Personnellement, j'ai envie d'ingurgiter les choses rapidement, mais en même temps, ce qui me fait le plus plaisir, c'est l'approfondissement et la compréhension. «Compréhension» vient du latin cum-prehendere qui veut dire «prendre avec soi», autrement dit, s'approprier. Comprendre, c'est s'approprier une chose. Donc, ce que je préfère, c'est m'approprier la chose, et non juste passer par-dessus, la scanner et en avoir une idée générale. De plus, il y a tout le plaisir de la lecture qu'on manque lorsqu'on lit très rapidement, voire frénétiquement. On ne prend pas le temps de savourer la lecture, les mots, les phrases, les structures, le contexte dans lequel s'inscrit la lecture; on n'en fait pas un plaisir, mais plutôt une corvée, comme quelque chose dont on doit se débarrasser au plus vite. Or, foncièrement, cela je trouve que c'est manquer de respect envers le livre, la lecture, la littérature, la culture et les auteurs, comme si tout cela méritait d'être ingurgité en une minute. Tout dépendamment de la qualité et de l'importance du texte qu'on lit, il faut lui accorder le respect qu'il mérite. Si on se fait servir un plat par un grand chef, est-ce qu'on va se dépêcher de le manger au plus vite? Cela n'a aucun sens.

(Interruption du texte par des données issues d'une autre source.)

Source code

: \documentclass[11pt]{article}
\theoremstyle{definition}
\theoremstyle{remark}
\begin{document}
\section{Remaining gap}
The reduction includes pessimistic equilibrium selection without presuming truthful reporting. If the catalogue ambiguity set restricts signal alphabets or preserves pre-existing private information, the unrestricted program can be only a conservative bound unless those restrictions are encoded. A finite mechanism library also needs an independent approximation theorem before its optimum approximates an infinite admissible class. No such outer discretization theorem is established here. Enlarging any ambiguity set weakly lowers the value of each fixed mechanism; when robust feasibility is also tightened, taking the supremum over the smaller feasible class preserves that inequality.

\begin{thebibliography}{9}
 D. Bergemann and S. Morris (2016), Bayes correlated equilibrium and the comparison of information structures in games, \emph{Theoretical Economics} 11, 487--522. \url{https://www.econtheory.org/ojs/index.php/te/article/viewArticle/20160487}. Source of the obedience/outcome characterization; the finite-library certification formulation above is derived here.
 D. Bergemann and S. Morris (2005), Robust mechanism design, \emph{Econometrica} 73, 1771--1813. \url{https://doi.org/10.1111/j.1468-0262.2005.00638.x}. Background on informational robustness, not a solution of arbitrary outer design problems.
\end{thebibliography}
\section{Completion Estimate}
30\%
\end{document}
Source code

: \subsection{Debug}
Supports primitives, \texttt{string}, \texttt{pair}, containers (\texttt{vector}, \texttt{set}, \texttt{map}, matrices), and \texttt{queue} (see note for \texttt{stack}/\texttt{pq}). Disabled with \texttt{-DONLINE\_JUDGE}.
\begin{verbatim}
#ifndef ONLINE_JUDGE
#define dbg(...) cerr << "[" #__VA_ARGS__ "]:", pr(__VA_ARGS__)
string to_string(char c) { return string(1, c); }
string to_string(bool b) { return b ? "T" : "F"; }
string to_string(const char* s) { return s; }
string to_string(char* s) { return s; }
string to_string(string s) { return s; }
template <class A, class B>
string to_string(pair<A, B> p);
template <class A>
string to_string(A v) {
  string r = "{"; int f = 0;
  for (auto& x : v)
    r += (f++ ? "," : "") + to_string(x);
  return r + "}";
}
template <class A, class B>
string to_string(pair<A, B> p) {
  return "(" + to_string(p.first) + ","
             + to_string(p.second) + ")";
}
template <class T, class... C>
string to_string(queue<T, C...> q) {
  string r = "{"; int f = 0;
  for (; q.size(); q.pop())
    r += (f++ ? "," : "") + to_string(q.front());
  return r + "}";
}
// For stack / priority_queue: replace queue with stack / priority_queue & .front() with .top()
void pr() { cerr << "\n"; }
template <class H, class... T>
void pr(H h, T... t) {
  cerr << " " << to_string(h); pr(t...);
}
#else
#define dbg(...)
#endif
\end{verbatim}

J'en suis donc venu à m'intéresser au slow reading. Cette façon de lire ne vise pas à lire plus lentement, mais plutôt à lire à la «bonne vitesse», celle qui nous permet d'atteindre une compréhension profonde du texte. Elle vise la qualité plutôt que la vitesse.

Par ricochet, je me suis intéressé au slow movement, et j'ai découvert tout un univers de pensée qui était en opposition à notre façon de vivre actuelle, qui est effrénée. Il me semble que nous perdons le meilleur de la vie à cause d'impératifs de productivité qui ne nous profitent pas personnellement et font juste nous enlever notre temps et nous gâcher l'existence. Notre vie est déterminée par l'«extérieur», et nous devons y mettre un stop. On est tannés de se faire pousser dans le cul. On veut prendre le temps de vivre, de savourer sa vie. Au diable le mode de vie américain qui ne fait de nous que des machines au service d'une autre grosse Machine Impersonnelle, comme si nous ne comptions pas en tant qu'individus.

C'est dans ce cadre qu'arrive la «bibliothérapie»: elle est impossible dans la mentalité du speed reading. Cette thérapie par la lecture, une lecture sélective, vient avec une thérapie par l'écriture. Nous allons faire des provisions, dans les lectures que nous faisons, qui nous serviront d'inspiration dans notre écriture. L'un n'est pas utilisé pour l'autre, il n'y a pas de hiérarchie entre la lecture et l'écriture, mais les deux doivent se féconder l'une l'autre dans une sorte de va-et-vient. Bref, lire, c'est comme faire l'amour: il faut le faire bien, avec douceur, à la bonne vitesse, profondément, avec respect et attention, en s'y donnant corps et âme. C'est ainsi seulement que les choses sont bien faites. On appelle ça: l'amour.